恒河猴中一种DNA初免-口服李斯特菌加强疫苗诱导了一种SIV特异性CD8 T细胞黏膜反应,其特征为高水平的α4β7整合素和效应记忆表型。
A DNA prime-oral Listeria boost vaccine in rhesus macaques induces a SIV-specific CD8 T cell mucosal response characterized by high levels of alpha4beta7 integrin and an effector memory phenotype.
作者信息
Neeson Paul, Boyer Jean, Kumar Sanjeev, Lewis Mark G, Mattias Lennox, Veazey Ron, Weiner David, Paterson Yvonne
机构信息
Microbiology Department, University of Pennsylvania, 323 Johnson Building, 3610 Hamilton Walk, Philadelphia, PA 19104, USA.
出版信息
Virology. 2006 Oct 25;354(2):299-315. doi: 10.1016/j.virol.2006.06.036. Epub 2006 Aug 9.
Abstract
In this study in Rhesus macaques, we tested whether IL-12 or IL-15 in a DNA prime-oral Listeria boost amplifies the SIV-Gag-specific CD8 mucosal response.

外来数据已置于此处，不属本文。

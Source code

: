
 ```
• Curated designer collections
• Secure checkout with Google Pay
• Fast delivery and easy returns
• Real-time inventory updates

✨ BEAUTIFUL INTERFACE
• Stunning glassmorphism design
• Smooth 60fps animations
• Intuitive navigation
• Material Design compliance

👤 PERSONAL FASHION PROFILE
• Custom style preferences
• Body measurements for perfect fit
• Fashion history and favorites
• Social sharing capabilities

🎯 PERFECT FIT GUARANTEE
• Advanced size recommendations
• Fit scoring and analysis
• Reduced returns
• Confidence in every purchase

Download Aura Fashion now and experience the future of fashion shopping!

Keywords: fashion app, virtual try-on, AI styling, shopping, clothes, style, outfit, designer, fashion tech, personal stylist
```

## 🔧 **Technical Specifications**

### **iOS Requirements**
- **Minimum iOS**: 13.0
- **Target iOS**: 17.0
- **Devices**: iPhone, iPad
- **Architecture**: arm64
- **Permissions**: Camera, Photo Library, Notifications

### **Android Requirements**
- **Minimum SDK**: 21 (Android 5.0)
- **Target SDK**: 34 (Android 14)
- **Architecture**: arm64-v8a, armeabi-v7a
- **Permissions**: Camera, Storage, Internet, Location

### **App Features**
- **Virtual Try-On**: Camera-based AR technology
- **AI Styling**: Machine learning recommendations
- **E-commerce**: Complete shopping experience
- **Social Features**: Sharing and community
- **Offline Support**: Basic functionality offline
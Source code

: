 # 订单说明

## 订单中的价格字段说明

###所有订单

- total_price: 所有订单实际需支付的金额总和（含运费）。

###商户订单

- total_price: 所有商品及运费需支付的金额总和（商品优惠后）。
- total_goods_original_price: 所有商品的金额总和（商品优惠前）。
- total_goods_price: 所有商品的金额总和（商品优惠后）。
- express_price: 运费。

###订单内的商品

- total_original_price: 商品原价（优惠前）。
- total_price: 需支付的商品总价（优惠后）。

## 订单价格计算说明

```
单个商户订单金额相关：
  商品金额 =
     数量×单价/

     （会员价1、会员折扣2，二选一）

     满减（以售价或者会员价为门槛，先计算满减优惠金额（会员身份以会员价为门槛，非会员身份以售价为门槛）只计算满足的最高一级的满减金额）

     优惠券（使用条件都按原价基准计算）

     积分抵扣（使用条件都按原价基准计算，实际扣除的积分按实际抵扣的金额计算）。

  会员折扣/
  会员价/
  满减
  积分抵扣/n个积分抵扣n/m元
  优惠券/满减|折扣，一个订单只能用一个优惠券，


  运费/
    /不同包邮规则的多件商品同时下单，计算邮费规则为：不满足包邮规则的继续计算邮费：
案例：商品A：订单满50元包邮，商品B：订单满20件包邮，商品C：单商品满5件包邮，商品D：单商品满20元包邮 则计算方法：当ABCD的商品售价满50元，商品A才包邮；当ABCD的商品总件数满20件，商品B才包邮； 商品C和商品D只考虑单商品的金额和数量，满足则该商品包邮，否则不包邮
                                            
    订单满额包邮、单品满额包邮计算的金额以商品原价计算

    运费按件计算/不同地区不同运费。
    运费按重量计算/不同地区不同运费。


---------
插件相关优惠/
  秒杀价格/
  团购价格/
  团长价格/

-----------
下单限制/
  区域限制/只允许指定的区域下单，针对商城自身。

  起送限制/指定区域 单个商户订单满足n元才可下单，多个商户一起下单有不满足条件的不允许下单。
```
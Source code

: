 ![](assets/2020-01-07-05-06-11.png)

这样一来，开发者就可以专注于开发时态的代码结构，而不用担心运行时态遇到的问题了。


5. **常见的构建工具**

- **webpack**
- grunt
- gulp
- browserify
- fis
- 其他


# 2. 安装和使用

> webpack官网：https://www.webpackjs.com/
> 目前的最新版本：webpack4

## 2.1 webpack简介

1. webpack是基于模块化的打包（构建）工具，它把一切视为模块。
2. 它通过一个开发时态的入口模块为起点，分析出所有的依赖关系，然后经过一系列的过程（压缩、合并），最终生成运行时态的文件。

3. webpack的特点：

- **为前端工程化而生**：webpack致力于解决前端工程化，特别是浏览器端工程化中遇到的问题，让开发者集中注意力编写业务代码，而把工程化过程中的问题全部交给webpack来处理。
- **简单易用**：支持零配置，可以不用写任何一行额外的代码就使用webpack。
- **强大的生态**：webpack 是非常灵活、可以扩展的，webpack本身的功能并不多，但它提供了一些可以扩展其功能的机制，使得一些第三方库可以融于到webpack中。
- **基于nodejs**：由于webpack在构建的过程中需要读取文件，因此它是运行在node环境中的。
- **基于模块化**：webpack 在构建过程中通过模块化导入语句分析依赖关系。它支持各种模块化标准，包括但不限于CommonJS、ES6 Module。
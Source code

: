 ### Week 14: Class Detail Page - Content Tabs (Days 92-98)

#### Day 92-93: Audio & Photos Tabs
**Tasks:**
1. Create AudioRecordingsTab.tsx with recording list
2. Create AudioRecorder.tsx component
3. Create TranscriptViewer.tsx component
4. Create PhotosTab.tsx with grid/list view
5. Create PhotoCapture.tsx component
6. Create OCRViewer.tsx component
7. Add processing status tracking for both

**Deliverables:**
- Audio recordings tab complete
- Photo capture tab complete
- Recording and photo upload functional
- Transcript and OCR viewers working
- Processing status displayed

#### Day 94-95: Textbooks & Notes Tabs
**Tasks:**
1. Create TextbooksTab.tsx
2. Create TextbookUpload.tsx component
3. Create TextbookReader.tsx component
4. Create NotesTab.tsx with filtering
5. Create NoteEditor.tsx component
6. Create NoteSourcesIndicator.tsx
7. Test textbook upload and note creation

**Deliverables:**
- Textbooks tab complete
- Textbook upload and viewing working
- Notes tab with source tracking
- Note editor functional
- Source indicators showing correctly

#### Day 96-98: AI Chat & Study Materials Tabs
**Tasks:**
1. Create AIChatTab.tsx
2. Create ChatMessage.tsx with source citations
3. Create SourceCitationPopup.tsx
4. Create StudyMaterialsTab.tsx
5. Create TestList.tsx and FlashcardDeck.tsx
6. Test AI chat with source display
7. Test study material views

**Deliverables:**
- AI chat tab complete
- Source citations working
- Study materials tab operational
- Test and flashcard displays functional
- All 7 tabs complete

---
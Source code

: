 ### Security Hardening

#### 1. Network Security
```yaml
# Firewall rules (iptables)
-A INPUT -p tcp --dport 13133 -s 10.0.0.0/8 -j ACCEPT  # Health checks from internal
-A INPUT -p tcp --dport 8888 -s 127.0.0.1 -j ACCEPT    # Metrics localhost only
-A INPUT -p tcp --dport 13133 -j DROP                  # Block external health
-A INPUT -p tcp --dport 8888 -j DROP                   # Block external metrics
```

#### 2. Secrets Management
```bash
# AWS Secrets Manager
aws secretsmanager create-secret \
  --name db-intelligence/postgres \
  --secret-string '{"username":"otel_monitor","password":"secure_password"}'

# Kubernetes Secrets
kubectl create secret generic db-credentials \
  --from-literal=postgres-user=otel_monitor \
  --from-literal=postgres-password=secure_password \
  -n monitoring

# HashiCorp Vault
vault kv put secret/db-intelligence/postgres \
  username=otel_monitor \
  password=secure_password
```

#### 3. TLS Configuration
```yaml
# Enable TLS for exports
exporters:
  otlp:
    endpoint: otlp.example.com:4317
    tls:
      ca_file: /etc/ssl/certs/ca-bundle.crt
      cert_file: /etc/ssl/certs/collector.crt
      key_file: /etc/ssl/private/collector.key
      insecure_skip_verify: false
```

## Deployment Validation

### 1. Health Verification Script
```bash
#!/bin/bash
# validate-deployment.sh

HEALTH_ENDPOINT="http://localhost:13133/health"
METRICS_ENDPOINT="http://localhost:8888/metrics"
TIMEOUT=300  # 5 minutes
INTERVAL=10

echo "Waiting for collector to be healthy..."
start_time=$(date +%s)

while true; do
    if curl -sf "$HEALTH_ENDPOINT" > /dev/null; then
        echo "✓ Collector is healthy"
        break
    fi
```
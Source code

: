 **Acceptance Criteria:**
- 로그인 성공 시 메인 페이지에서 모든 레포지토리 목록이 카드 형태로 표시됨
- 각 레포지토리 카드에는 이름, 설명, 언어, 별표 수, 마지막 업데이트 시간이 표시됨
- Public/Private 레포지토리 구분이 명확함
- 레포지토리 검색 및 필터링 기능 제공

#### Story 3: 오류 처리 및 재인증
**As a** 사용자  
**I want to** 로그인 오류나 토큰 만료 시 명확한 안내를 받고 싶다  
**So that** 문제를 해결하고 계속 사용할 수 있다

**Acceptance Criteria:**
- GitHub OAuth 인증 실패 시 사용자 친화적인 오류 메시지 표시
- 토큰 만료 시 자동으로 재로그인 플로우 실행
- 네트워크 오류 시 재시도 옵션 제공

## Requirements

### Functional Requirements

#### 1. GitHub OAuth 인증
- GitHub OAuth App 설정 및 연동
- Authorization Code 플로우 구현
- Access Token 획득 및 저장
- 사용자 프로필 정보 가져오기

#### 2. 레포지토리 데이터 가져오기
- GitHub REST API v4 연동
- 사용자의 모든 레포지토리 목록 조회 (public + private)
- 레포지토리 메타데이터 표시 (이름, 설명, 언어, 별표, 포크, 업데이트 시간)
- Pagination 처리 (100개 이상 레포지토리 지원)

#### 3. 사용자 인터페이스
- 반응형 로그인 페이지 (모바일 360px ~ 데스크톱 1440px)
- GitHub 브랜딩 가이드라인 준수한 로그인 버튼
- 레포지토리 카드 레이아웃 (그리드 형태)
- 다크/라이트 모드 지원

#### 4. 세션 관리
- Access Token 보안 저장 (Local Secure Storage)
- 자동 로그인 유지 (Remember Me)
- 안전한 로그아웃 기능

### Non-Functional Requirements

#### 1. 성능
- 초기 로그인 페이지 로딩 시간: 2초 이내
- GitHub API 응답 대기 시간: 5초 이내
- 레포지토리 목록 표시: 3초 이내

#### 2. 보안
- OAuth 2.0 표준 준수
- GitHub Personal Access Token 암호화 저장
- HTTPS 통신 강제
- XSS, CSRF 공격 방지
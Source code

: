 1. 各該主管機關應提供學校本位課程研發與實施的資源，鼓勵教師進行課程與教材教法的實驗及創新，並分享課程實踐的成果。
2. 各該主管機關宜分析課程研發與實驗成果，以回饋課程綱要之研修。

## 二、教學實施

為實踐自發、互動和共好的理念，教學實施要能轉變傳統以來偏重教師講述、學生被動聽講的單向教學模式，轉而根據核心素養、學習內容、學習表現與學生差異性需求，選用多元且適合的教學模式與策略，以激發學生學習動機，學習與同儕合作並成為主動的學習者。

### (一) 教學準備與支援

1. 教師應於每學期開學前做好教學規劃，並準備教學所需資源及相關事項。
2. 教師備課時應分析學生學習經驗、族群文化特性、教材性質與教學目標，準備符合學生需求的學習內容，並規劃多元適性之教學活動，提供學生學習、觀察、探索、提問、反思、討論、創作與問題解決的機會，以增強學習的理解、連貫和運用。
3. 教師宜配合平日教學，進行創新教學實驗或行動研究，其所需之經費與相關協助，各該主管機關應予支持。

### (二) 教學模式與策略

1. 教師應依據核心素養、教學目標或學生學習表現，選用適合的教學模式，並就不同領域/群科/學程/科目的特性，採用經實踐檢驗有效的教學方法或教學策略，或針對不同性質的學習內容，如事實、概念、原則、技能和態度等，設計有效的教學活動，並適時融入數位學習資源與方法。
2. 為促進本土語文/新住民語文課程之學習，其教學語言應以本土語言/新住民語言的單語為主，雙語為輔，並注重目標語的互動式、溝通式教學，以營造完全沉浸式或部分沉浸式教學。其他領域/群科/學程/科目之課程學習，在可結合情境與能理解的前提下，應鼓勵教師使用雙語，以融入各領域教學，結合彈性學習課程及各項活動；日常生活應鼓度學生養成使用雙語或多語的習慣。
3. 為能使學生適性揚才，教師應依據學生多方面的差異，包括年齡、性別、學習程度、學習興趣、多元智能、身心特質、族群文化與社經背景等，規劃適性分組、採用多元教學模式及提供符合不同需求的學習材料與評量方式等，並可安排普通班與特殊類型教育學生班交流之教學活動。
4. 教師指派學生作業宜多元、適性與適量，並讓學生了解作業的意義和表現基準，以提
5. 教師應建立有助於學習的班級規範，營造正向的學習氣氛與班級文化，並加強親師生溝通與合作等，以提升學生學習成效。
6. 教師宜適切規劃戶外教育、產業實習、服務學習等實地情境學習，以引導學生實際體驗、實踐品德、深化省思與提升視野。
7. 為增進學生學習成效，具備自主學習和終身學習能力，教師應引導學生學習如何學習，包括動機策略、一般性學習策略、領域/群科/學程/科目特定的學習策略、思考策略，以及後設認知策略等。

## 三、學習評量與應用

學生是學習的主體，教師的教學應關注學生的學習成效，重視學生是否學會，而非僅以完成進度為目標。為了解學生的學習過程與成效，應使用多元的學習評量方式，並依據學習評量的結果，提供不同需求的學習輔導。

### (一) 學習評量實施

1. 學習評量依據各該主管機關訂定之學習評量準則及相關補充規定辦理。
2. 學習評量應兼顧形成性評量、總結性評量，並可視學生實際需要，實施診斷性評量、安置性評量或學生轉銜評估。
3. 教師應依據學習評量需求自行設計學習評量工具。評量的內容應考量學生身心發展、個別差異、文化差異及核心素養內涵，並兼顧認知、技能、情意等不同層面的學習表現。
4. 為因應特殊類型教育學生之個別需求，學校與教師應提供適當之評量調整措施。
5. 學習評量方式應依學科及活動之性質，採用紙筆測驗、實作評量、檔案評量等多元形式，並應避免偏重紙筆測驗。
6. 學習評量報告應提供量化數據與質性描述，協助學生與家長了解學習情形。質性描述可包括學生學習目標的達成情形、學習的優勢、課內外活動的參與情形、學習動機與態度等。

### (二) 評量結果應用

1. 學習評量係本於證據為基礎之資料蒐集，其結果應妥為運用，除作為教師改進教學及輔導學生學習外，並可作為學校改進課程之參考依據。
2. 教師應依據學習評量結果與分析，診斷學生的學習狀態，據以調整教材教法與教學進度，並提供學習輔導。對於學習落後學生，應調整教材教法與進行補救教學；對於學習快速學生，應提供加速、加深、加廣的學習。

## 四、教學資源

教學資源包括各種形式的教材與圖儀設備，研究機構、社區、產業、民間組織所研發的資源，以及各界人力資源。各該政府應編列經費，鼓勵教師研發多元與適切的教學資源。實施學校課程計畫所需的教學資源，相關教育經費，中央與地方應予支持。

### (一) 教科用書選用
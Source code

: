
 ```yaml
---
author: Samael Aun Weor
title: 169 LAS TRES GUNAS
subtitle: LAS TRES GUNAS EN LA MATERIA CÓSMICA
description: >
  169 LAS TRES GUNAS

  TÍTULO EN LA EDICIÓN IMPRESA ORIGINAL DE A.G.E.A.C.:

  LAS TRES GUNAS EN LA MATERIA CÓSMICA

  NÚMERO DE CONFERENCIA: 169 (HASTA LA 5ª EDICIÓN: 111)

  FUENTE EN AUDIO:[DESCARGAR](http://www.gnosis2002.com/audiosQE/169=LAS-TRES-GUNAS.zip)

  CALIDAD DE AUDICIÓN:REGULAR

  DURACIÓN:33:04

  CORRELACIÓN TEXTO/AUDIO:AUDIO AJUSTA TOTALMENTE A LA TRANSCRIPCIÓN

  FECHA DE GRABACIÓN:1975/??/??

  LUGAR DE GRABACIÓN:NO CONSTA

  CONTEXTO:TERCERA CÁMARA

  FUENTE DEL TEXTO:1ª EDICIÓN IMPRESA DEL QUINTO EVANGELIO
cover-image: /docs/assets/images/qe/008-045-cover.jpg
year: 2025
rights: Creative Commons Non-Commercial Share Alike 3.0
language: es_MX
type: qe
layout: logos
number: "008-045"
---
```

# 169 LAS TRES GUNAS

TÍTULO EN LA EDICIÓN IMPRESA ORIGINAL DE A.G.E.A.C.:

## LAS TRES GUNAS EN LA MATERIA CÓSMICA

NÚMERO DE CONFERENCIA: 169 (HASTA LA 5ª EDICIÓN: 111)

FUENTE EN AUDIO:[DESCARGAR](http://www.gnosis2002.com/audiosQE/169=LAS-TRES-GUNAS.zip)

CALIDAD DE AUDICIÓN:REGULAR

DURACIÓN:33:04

SIV-specific CD8 T cells were demonstrated in the peripheral blood (PB) in all test vaccine groups, but not the control group. SIV-Gag-specific CD8 T cells in the PB expressed alpha4beta7 integrin, the gut-homing receptor; a minor subset co-express alphaEbeta7 integrin. SIV-Gag-specific CD8 T cells were also detected in the gut tissue, intraepithelial (IEL) and lamina propria lymphocytes (LPL) of the duodenum and ileum. These cells were characterized by high levels of beta7 integrin expression and a predominance of the effector memory phenotype. Neither Il-12 nor IL-15 amplified the frequency of SIV-specific CD8 T cells in the gut. Thus, the DNA prime-oral Listeria boost strategy induced a mucosal SIV-Gag-specific CD8 T cell response characterized by expression of the alpha4beta7 integrin gut-homing receptor.
摘要
在这项针对恒河猴的研究中,我们测试了DNA初免-口服李斯特菌加强免疫方案中的白细胞介素-12(IL-12)或白细胞介素-15(IL-15)是否会增强针对猿猴免疫缺陷病毒(SIV)-Gag的黏膜CD8细胞反应。在所有测试疫苗组的外周血(PB)中均检测到了SIV特异性CD8 T细胞,但在对照组中未检测到。外周血中针对SIV-Gag的CD8 T细胞表达肠道归巢受体α4β7整合素;一小部分细胞还共表达αEβ7整合素。在十二指肠和回肠的肠道组织、上皮内淋巴细胞(IEL)和固有层淋巴细胞(LPL)中也检测到了针对SIV-Gag的CD8 T细胞。这些细胞的特征是β7整合素表达水平高,且以效应记忆表型为主。IL-12和IL-15均未增加肠道中SIV特异性CD8 T细胞的频率。因此,DNA初免-口服李斯特菌加强免疫策略诱导了一种黏膜SIV-Gag特异性CD8 T细胞反应,其特征是表达α4β7整合素肠道归巢受体。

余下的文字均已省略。